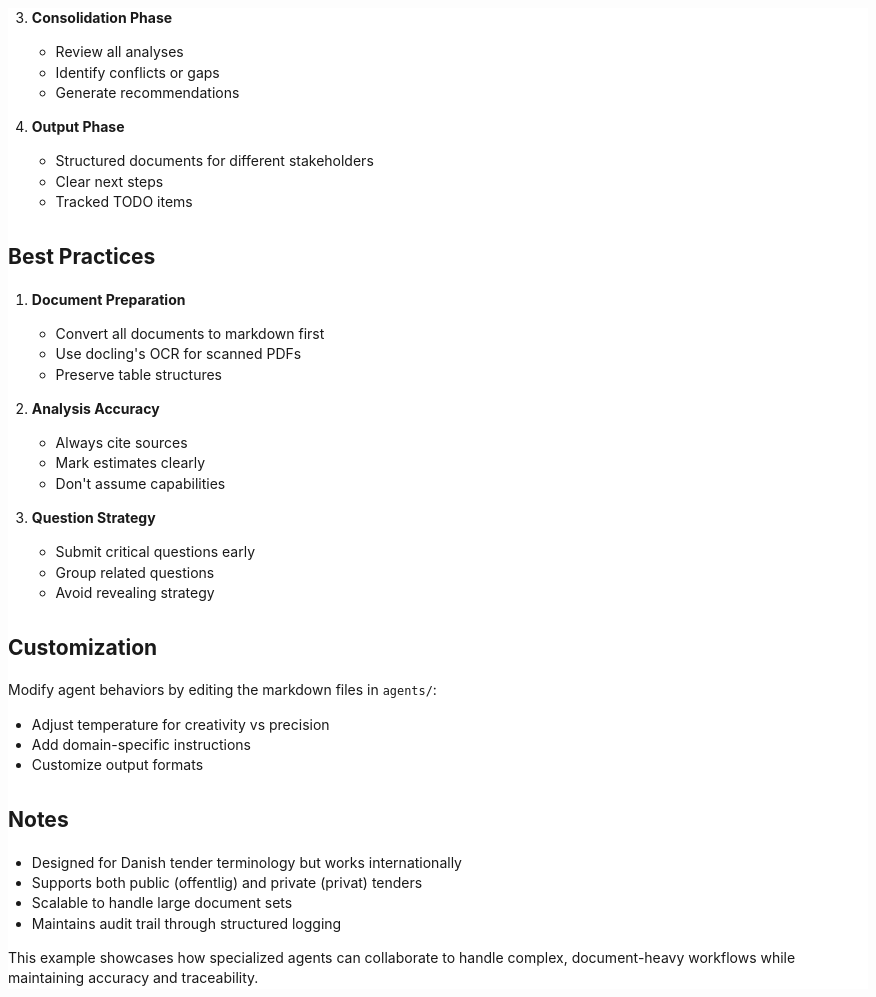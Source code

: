 3. **Consolidation Phase**
   - Review all analyses
   - Identify conflicts or gaps
   - Generate recommendations

4. **Output Phase**
   - Structured documents for different stakeholders
   - Clear next steps
   - Tracked TODO items

## Best Practices

1. **Document Preparation**
   - Convert all documents to markdown first
   - Use docling's OCR for scanned PDFs
   - Preserve table structures

2. **Analysis Accuracy**
   - Always cite sources
   - Mark estimates clearly
   - Don't assume capabilities

3. **Question Strategy**
   - Submit critical questions early
   - Group related questions
   - Avoid revealing strategy

## Customization

Modify agent behaviors by editing the markdown files in `agents/`:
- Adjust temperature for creativity vs precision
- Add domain-specific instructions
- Customize output formats

## Notes

- Designed for Danish tender terminology but works internationally
- Supports both public (offentlig) and private (privat) tenders
- Scalable to handle large document sets
- Maintains audit trail through structured logging

This example showcases how specialized agents can collaborate to handle complex, document-heavy workflows while maintaining accuracy and traceability.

**Assignment:**
Check the listing above for "handle". Show every line where it turns up.

**Result for this task:**
- Scalable to handle large document sets
This example showcases how specialized agents can collaborate to handle complex, document-heavy workflows while maintaining accuracy and traceability.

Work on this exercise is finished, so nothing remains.